By Patty Tartaglia, Senior Lighting Design Specialist, Retailite
Lighting plays a major part in creating the atmosphere for any environment — but it can be crucial within a retail space influencing how your customers shop. Some retailers have reported a 10 per cent increase in sales following a lighting redesign and it makes sense given 80 per cent of the sensory information the brain receives comes from the eyes. Great lighting is not only about how the customer sees a retail display or the retail space but how it makes them feel — with the effects being on a sub conscious level.
Therefore, retailers need to consciously consider the use of light in stores, and each stage of a customer’s journey. For example, there will be great differences in lighting and the mood/reaction they want to create from the storefront to the store’s displays and even the payment area.
From brand perceptions to consumer engagement; lighting creates an emotional connection between your consumer and your business. Once it’s clear lighting simply isn’t about illumination — a consumer’s in-store experience and engagement will thrive.

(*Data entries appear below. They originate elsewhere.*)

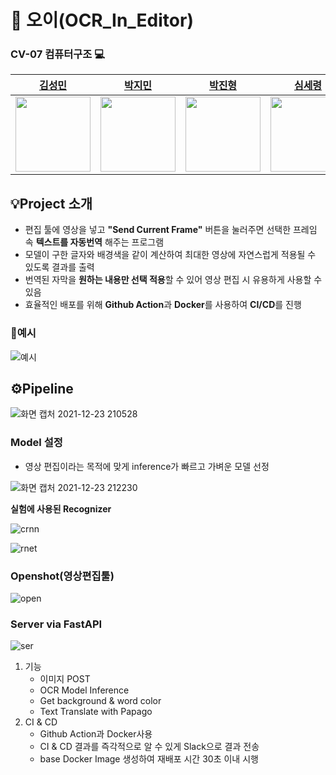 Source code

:# :movie_camera: 오이(OCR_In_Editor)

### CV-07 컴퓨터구조 :computer: 
|[김성민](https://github.com/ksm0517)|[박지민](https://github.com/ddeokbboki-good)|[박진형](https://github.com/ppjh8263)|[심세령](https://github.com/seryoungshim17)|[윤하정](https://github.com/YHaJung)|
|:---:|:---:|:---:|:---:|:---:|
| <img src="https://ifh.cc/g/puHQTP.jpg" width="120" height="120"> | <img src="https://user-images.githubusercontent.com/82632580/147220995-f83623c7-da26-404f-ad07-d3da19928e65.jpg" width="120" height="120">| <img src="https://user-images.githubusercontent.com/82632580/147216442-3d820ddd-7a04-4c1c-b717-0bab4b3aed0b.jpg" width="120" height="120"> |<img src="https://user-images.githubusercontent.com/82632580/147216194-d7100c74-e273-465a-815c-85f8032f4be0.png" width="120" height="120">| <img src="https://user-images.githubusercontent.com/82632580/147216286-e1e30025-9dac-4fa8-b931-cc663a2d0ca1.jpg" width="120" height="120">| 

## 💡Project 소개
- 편집 툴에 영상을 넣고 **"Send Current Frame"** 버튼을 눌러주면 선택한 프레임 속 **텍스트를 자동번역** 해주는 프로그램
- 모델이 구한 글자와 배경색을 같이 계산하여 최대한 영상에 자연스럽게 적용될 수 있도록 결과를 출력
- 번역된 자막을 **원하는 내용만 선택 적용**할 수 있어 영상 편집 시 유용하게 사용할 수 있음
- 효율적인 배포를 위해 **Github Action**과 **Docker**를 사용하여 **CI/CD**를 진행
### 🔎예시
![예시](https://user-images.githubusercontent.com/82632580/147242498-9c8da7ea-a159-491c-ac53-009616c47246.png)

## ⚙️Pipeline
![화면 캡처 2021-12-23 210528](https://user-images.githubusercontent.com/82632580/147240587-577c9408-8add-4cd5-b465-6dc6d665669e.png)
### Model 설정  
- 영상 편집이라는 목적에 맞게 inference가 빠르고 가벼운 모델 선정    
  
![화면 캡처 2021-12-23 212230](https://user-images.githubusercontent.com/82632580/147240612-5ec7ecf5-eee4-4f0c-a487-fd9f31f07abc.png) 

**실험에 사용된 Recognizer**    

![crnn](https://user-images.githubusercontent.com/82632580/147243904-0b220b71-37bf-45a0-bb9c-741fdf97ed15.png)

![rnet](https://user-images.githubusercontent.com/82632580/147243944-30526803-694b-4c66-adaa-993009688e4b.png)

### Openshot(영상편집툴) 
![open](https://user-images.githubusercontent.com/82632580/147244480-0eb298f9-64e7-4e7a-bf07-2d57e85002ae.png)  

### Server via FastAPI

![ser](https://user-images.githubusercontent.com/82632580/147244791-c9994d60-fa4a-4b01-875c-921605bac396.png)
1. 기능
    - 이미지 POST
    - OCR Model Inference
    - Get background & word color
    - Text Translate with Papago
2. CI & CD
    - Github Action과 Docker사용
    - CI & CD 결과를 즉각적으로 알 수 있게 Slack으로 결과 전송
    - base Docker Image 생성하여 재배포 시간 30초 이내 시행

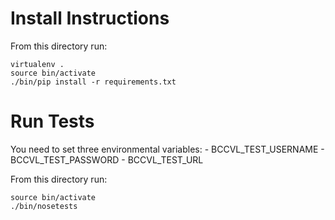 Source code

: Install Instructions
=========================

From this directory run:

	virtualenv .
	source bin/activate
	./bin/pip install -r requirements.txt

Run Tests
===============

You need to set three environmental variables:
    - BCCVL_TEST_USERNAME
    - BCCVL_TEST_PASSWORD
    - BCCVL_TEST_URL

From this directory run:

    source bin/activate
	./bin/nosetests
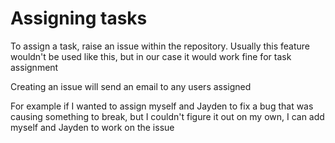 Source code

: # Assigning tasks
To assign a task, raise an issue within the repository. Usually this feature wouldn't be used like this, but in our case it would work fine for task assignment

Creating an issue will send an email to any users assigned

For example if I wanted to assign myself and Jayden to fix a bug that was causing something to break, but I couldn't figure it out on my own, I can add myself and Jayden to work on the issue
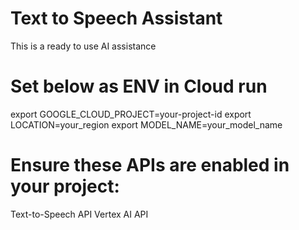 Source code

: # Text to Speech Assistant
This is a ready to use AI assistance 

# Set below as ENV in  Cloud run
export GOOGLE_CLOUD_PROJECT=your-project-id
export LOCATION=your_region
export MODEL_NAME=your_model_name

# Ensure these APIs are enabled in your project:
Text-to-Speech API
Vertex AI API
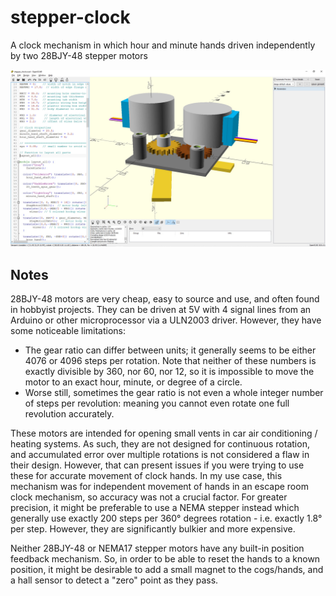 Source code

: # stepper-clock
A clock mechanism in which hour and minute hands driven independently by two 28BJY-48 stepper motors

![3D model](images/3d_model.jpg?raw=true)

## Notes
28BJY-48 motors are very cheap, easy to source and use, and often found in hobbyist projects. They can be driven at 5V with 4 signal lines from an Arduino or other microprocessor via a ULN2003 driver. However, they have some noticeable limitations:
 - The gear ratio can differ between units; it generally seems to be either 4076 or 4096 steps per rotation. Note that neither of these numbers is exactly divisible by 360, nor 60, nor 12, so it is impossible to move the motor to an exact hour, minute, or degree of a circle.
 - Worse still, sometimes the gear ratio is not even a whole integer number of steps per revolution: meaning you cannot even rotate one full revolution accurately. 

These motors are intended for opening small vents in car air conditioning / heating systems. As such, they are not designed for continuous rotation, and accumulated error over multiple rotations is not considered a flaw in their design. However, that can present issues if you were trying to use these for accurate movement of clock hands. 
In my use case, this mechanism was for independent movement of hands in an escape room clock mechanism, so accuracy was not a crucial factor. For greater precision, it might be preferable to use a NEMA stepper instead which generally use exactly 200 steps per 360° degrees rotation - i.e. exactly 1.8° per step. However, they are significantly bulkier and more expensive.

Neither 28BJY-48 or NEMA17 stepper motors have any built-in position feedback mechanism. So, in order to be able to reset the hands to a known position, it might be desirable to add a small magnet to the cogs/hands, and a hall sensor to detect a "zero" point as they pass.
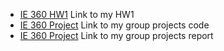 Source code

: 

* [IE 360 HW1](ıe360_2020402165.pdf) Link to my HW1
* [IE 360 Project](group26_ie360.ipynb) Link to my group projects code
* [IE 360 Project](group26_ie360copy.ipynb) Link to my group projects report

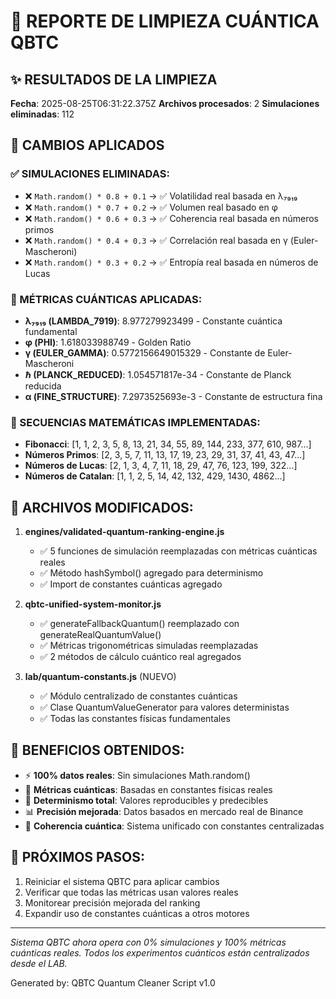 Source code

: # 🧹 REPORTE DE LIMPIEZA CUÁNTICA QBTC
        
## ✨ RESULTADOS DE LA LIMPIEZA

**Fecha**: 2025-08-25T06:31:22.375Z
**Archivos procesados**: 2
**Simulaciones eliminadas**: 112

## 🔬 CAMBIOS APLICADOS

### ✅ SIMULACIONES ELIMINADAS:
- ❌ `Math.random() * 0.8 + 0.1` → ✅ Volatilidad real basada en λ₇₉₁₉
- ❌ `Math.random() * 0.7 + 0.2` → ✅ Volumen real basado en φ
- ❌ `Math.random() * 0.6 + 0.3` → ✅ Coherencia real basada en números primos
- ❌ `Math.random() * 0.4 + 0.3` → ✅ Correlación real basada en γ (Euler-Mascheroni)
- ❌ `Math.random() * 0.3 + 0.2` → ✅ Entropía real basada en números de Lucas

### 🔬 MÉTRICAS CUÁNTICAS APLICADAS:
- **λ₇₉₁₉ (LAMBDA_7919)**: 8.977279923499 - Constante cuántica fundamental
- **φ (PHI)**: 1.618033988749 - Golden Ratio
- **γ (EULER_GAMMA)**: 0.5772156649015329 - Constante de Euler-Mascheroni
- **ℏ (PLANCK_REDUCED)**: 1.054571817e-34 - Constante de Planck reducida
- **α (FINE_STRUCTURE)**: 7.2973525693e-3 - Constante de estructura fina

### 🧬 SECUENCIAS MATEMÁTICAS IMPLEMENTADAS:
- **Fibonacci**: [1, 1, 2, 3, 5, 8, 13, 21, 34, 55, 89, 144, 233, 377, 610, 987...]
- **Números Primos**: [2, 3, 5, 7, 11, 13, 17, 19, 23, 29, 31, 37, 41, 43, 47...]
- **Números de Lucas**: [2, 1, 3, 4, 7, 11, 18, 29, 47, 76, 123, 199, 322...]
- **Números de Catalan**: [1, 1, 2, 5, 14, 42, 132, 429, 1430, 4862...]

## 🎯 ARCHIVOS MODIFICADOS:

1. **engines/validated-quantum-ranking-engine.js**
   - ✅ 5 funciones de simulación reemplazadas con métricas cuánticas reales
   - ✅ Método hashSymbol() agregado para determinismo
   - ✅ Import de constantes cuánticas agregado

2. **qbtc-unified-system-monitor.js**  
   - ✅ generateFallbackQuantum() reemplazado con generateRealQuantumValue()
   - ✅ Métricas trigonométricas simuladas reemplazadas
   - ✅ 2 métodos de cálculo cuántico real agregados

3. **lab/quantum-constants.js** (NUEVO)
   - ✅ Módulo centralizado de constantes cuánticas
   - ✅ Clase QuantumValueGenerator para valores deterministas
   - ✅ Todas las constantes físicas fundamentales

## 🚀 BENEFICIOS OBTENIDOS:

- ⚡ **100% datos reales**: Sin simulaciones Math.random()
- 🔬 **Métricas cuánticas**: Basadas en constantes físicas reales
- 🧬 **Determinismo total**: Valores reproducibles y predecibles
- 📊 **Precisión mejorada**: Datos basados en mercado real de Binance
- 🎯 **Coherencia cuántica**: Sistema unificado con constantes centralizadas

## 🧠 PRÓXIMOS PASOS:

1. Reiniciar el sistema QBTC para aplicar cambios
2. Verificar que todas las métricas usan valores reales
3. Monitorear precisión mejorada del ranking
4. Expandir uso de constantes cuánticas a otros motores

---

*Sistema QBTC ahora opera con 0% simulaciones y 100% métricas cuánticas reales.*
*Todos los experimentos cuánticos están centralizados desde el LAB.*

Generated by: QBTC Quantum Cleaner Script v1.0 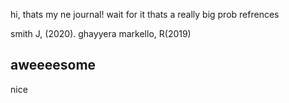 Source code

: 
hi, thats my ne journal! wait for it
thats a really big prob
 refrences

smith J, (2020). 
 ghayyera
markello, R(2019)

## aweeeesome
nice

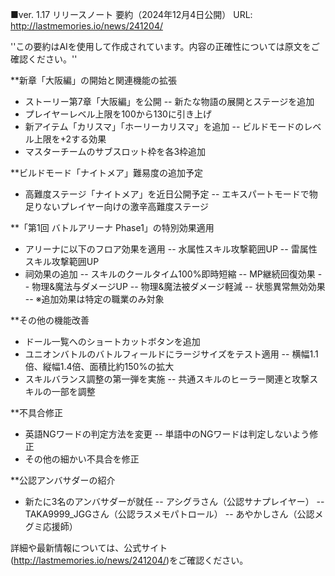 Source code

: ■ver. 1.17 リリースノート 要約（2024年12月4日公開）
URL: http://lastmemories.io/news/241204/

''この要約はAIを使用して作成されています。内容の正確性については原文をご確認ください。''

**新章「大阪編」の開始と関連機能の拡張
- ストーリー第7章「大阪編」を公開
-- 新たな物語の展開とステージを追加
- プレイヤーレベル上限を100から130に引き上げ
- 新アイテム「カリスマ」「ホーリーカリスマ」を追加
-- ビルドモードのレベル上限を+2する効果
- マスターチームのサブスロット枠を各3枠追加

**ビルドモード「ナイトメア」難易度の追加予定
- 高難度ステージ「ナイトメア」を近日公開予定
-- エキスパートモードで物足りないプレイヤー向けの激辛高難度ステージ

**「第1回 バトルアリーナ Phase1」の特別効果適用
- アリーナに以下のフロア効果を適用
-- 水属性スキル攻撃範囲UP
-- 雷属性スキル攻撃範囲UP
- 祠効果の追加
-- スキルのクールタイム100%即時短縮
-- MP継続回復効果
-- 物理&魔法与ダメージUP
-- 物理&魔法被ダメージ軽減
-- 状態異常無効効果
-- ※追加効果は特定の職業のみ対象

**その他の機能改善
- ドール一覧へのショートカットボタンを追加
- ユニオンバトルのバトルフィールドにラージサイズをテスト適用
-- 横幅1.1倍、縦幅1.4倍、面積比約150%の拡大
- スキルバランス調整の第一弾を実施
-- 共通スキルのヒーラー関連と攻撃スキルの一部を調整

**不具合修正
- 英語NGワードの判定方法を変更
-- 単語中のNGワードは判定しないよう修正
- その他の細かい不具合を修正

**公認アンバサダーの紹介
- 新たに3名のアンバサダーが就任
-- アシグラさん（公認サナプレイヤー）
-- TAKA9999_JGGさん（公認ラスメモパトロール）
-- あやかしさん（公認メグミ応援師）

詳細や最新情報については、公式サイト(http://lastmemories.io/news/241204/)をご確認ください。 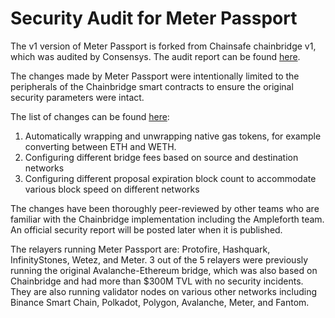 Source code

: # Security Audit for Meter Passport

The v1 version of Meter Passport is forked from Chainsafe chainbridge v1, which was audited by Consensys.  The audit report can be found [here](https://consensys.net/diligence/audits/private/adash47d-chainbridge/).

The changes made by Meter Passport were intentionally limited to the peripherals of the Chainbridge smart contracts to ensure the original security parameters were intact.  

The list of changes can be found [here](https://github.com/meterio/chainbridge-solidity-v1.0.0-eth/commits/1d58a3fe0c10506b438b26f5d7a7a13982437126):

1. Automatically wrapping and unwrapping native gas tokens, for example converting between ETH and WETH.
2. Configuring different bridge fees based on source and destination networks
3. Configuring different proposal expiration block count to accommodate various block speed on different networks

The changes have been thoroughly peer-reviewed by other teams who are familiar with the Chainbridge implementation including the Ampleforth team.  An official security report will be posted later when it is published.

The relayers running Meter Passport are: Protofire, Hashquark, InfinityStones, Wetez, and Meter.  3 out of the 5 relayers were previously running the original Avalanche-Ethereum bridge, which was also based on Chainbridge and had more than $300M TVL with no security incidents.  They are also running validator nodes on various other networks including Binance Smart Chain, Polkadot, Polygon, Avalanche, Meter, and Fantom.

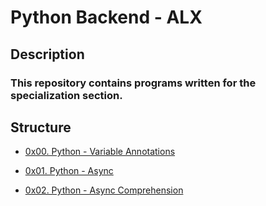 # Python Backend - ALX
##  Description
### This repository contains programs written for the specialization section.

## Structure
+ [0x00. Python - Variable Annotations](https://github.com/geeflows44/alx-backend-python/edit/master/README.md)

+ [0x01. Python - Async](https://github.com/geeflows44/alx-backend-python/edit/master/README.md)

+ [0x02. Python - Async Comprehension](https://github.com/geeflows44/alx-backend-python/edit/master/README.md)
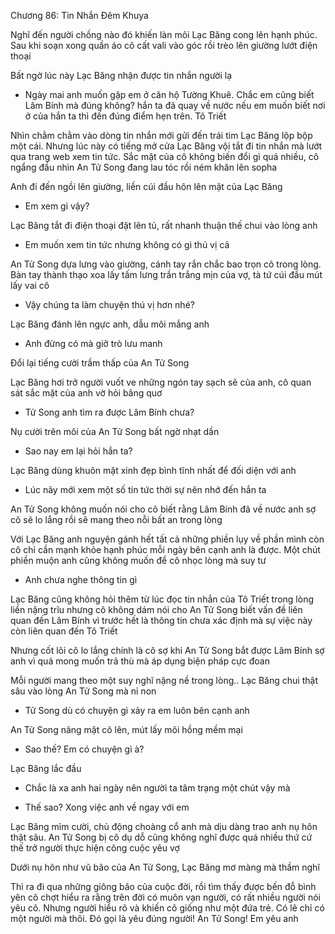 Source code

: 




Chương 86: Tin Nhắn Đêm Khuya

Nghĩ đến người chồng nào đó khiến làn môi Lạc Băng cong lên hạnh phúc. Sau khi soạn xong quần áo cô cất vali vào góc rồi trèo lên giường lướt điện thoại

Bất ngờ lúc này Lạc Băng nhận được tin nhắn người lạ

- Ngày mai anh muốn gặp em ở căn hộ Tường Khuê. Chắc em cũng biết Lâm Bính mà đúng không? hắn ta đã quay về nước nếu em muốn biết nơi ở của hắn ta thì đến đúng điểm hẹn trên. Tô Triết

Nhìn chằm chằm vào dòng tin nhắn mới gửi đến trái tim Lạc Băng lộp bộp một cái. Nhưng lúc này có tiếng mở cửa Lạc Băng vội tắt đi tin nhắn mà lướt qua trang web xem tin tức. Sắc mặt của cô không biến đổi gì quá nhiều, cô ngẩng đầu nhìn An Tử Song đang lau tóc rồi ném khăn lên sopha

Anh đi đến ngồi lên giường, liền cúi đầu hôn lên mặt của Lạc Băng

- Em xem gì vậy?

Lạc Băng tắt đi điện thoại đặt lên tủ, rất nhanh thuận thế chui vào lòng anh

- Em muốn xem tin tức nhưng không có gì thú vị cả

An Tử Song dựa lưng vào giường, cánh tay rắn chắc bao trọn cô trong lòng. Bàn tay thành thạo xoa lấy tấm lưng trần trắng mịn của vợ, tà tứ cúi đầu mút lấy vai cô

- Vậy chúng ta làm chuyện thú vị hơn nhé?

Lạc Băng đánh lên ngực anh, dẫu môi mắng anh

- Anh đừng có mà giở trò lưu manh

Đổi lại tiếng cười trầm thấp của An Tử Song

Lạc Băng hơi trở người vuốt ve những ngón tay sạch sẽ của anh, cô quan sát sắc mặt của anh vờ hỏi bâng quơ

- Tử Song anh tìm ra được Lâm Bính chưa?

Nụ cười trên môi của An Tử Song bất ngờ nhạt dần

- Sao nay em lại hỏi hắn ta?

Lạc Băng dùng khuôn mặt xinh đẹp bình tĩnh nhất để đối diện với anh

- Lúc nãy mới xem một số tin tức thời sự nên nhớ đến hắn ta

An Tử Song không muốn nói cho cô biết rằng Lâm Bính đã về nước anh sợ cô sẽ lo lắng rồi sẽ mang theo nỗi bất an trong lòng

Với Lạc Băng anh nguyện gánh hết tất cả những phiền lụy về phần mình còn cô chỉ cần mạnh khỏe hạnh phúc mỗi ngày bên cạnh anh là được. Một chút phiền muộn anh cũng không muốn để cô nhọc lòng mà suy tư

- Anh chưa nghe thông tin gì

Lạc Băng cũng không hỏi thêm từ lúc đọc tin nhắn của Tô Triết trong lòng liền nặng trĩu nhưng cô không dám nói cho An Tử Song biết vấn đề liên quan đến Lâm Bính vì trước hết là thông tin chưa xác định mà sự việc này còn liên quan đến Tô Triết

Nhưng cốt lõi cô lo lắng chính là cô sợ khi An Tử Song bắt được Lâm Bính sợ anh vì quá mong muốn trả thù mà áp dụng biện pháp cực đoan

Mỗi người mang theo một suy nghĩ nặng nề trong lòng.. Lạc Băng chui thật sâu vào lòng An Tử Song mà nỉ non

- Tử Song dù có chuyện gì xảy ra em luôn bên cạnh anh

An Tử Song nâng mặt cô lên, mút lấy môi hồng mềm mại

- Sao thế? Em có chuyện gì à?

Lạc Băng lắc đầu

- Chắc là xa anh hai ngày nên người ta tâm trạng một chút vậy mà

- Thế sao? Xong việc anh về ngay với em

Lạc Băng mỉm cười, chủ động choàng cổ anh mà dịu dàng trao anh nụ hôn thật sâu. An Tử Song bị cô dụ dỗ cũng không nghĩ được quá nhiều thứ cứ thế trở người thực hiện công cuộc yêu vợ

Dưới nụ hôn như vũ bão của An Tử Song, Lạc Băng mơ màng mà thầm nghĩ

Thì ra đi qua những giông bão của cuộc đời, rồi tìm thấy được bến đỗ bình yên cô chợt hiểu ra rằng trên đời có muôn vạn người, có rất nhiều người nói yêu cô. Nhưng người hiểu rõ và khiến cô giống như một đứa trẻ. Có lẽ chỉ có một người mà thôi. Đó gọi là yêu đúng người! An Tử Song! Em yêu anh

Here are four ways tailored retail lighting can influence customers:
1. Altered Emotional States
The intensity, direction and distribution of light on?the walls, featured areas, and the general space has?been proven to alter the emotional state of?customers to be more relaxed, tense, and/or to?create feelings of intimacy. It’s vital to consider the?target market for the store when choosing the?lighting. After all, it can encourage them to stay in?the store longer depending on what emotions the?space evokes. For example, the Kathmandu brand?is synonymous with the outdoors, adventure and?experience. The store lighting uses the theatre of lighting design concept to elicit emotion in the customer, create contrast through the store and highlight the active lifestyle and nature of the brand.
2. Direction to Products
The use of directional lighting, and the careful design of lighter and darker areas of the store will influence in-store movement. For example, shoppers will tend to linger longer in areas that have “warm” lighting, and can be utilized to lead customers to desired areas. The University of Hamburg, which studied how people reacted to different retail lighting set ups, found people’s eyes were naturally drawn to areas of contrast, rather than the most brightly lit areas and were attracted to blue light more than any other color. So, it’s wise to strategically place products in specialized lighting to guide customers. Another study by the Royal Institute of Technology in Sweden found shop front windows to be most effective when the lights were shining from the ceiling, rather than the sides. From this they also concluded that a light’s color temperature could be used to lead customers to certain parts of the store or even products. It’s all about the theatre of lighting — control the user’s vision and demand attention, and navigate the attention around the space through the use of lighting.
3. Effects on the Brain
In-store lighting can have an effect on the rhythm of brain activity, which influences how a customer engages with the store. For example, different frequency and intensity combinations of lighting can influence a customer’s perception of a brand — its level of luxury, its competence, and whether the brand’s image is aggressive or placid. Lighting needs to feel part of the creation of the store and reflect the right mood and ambience. It’s important that a lighting design specialist understands the brand’s aesthetic and the visual hierarchy of lighting. Many brands are very specific about the color temperature they use, for example, choosing one that’s a signature of their brand.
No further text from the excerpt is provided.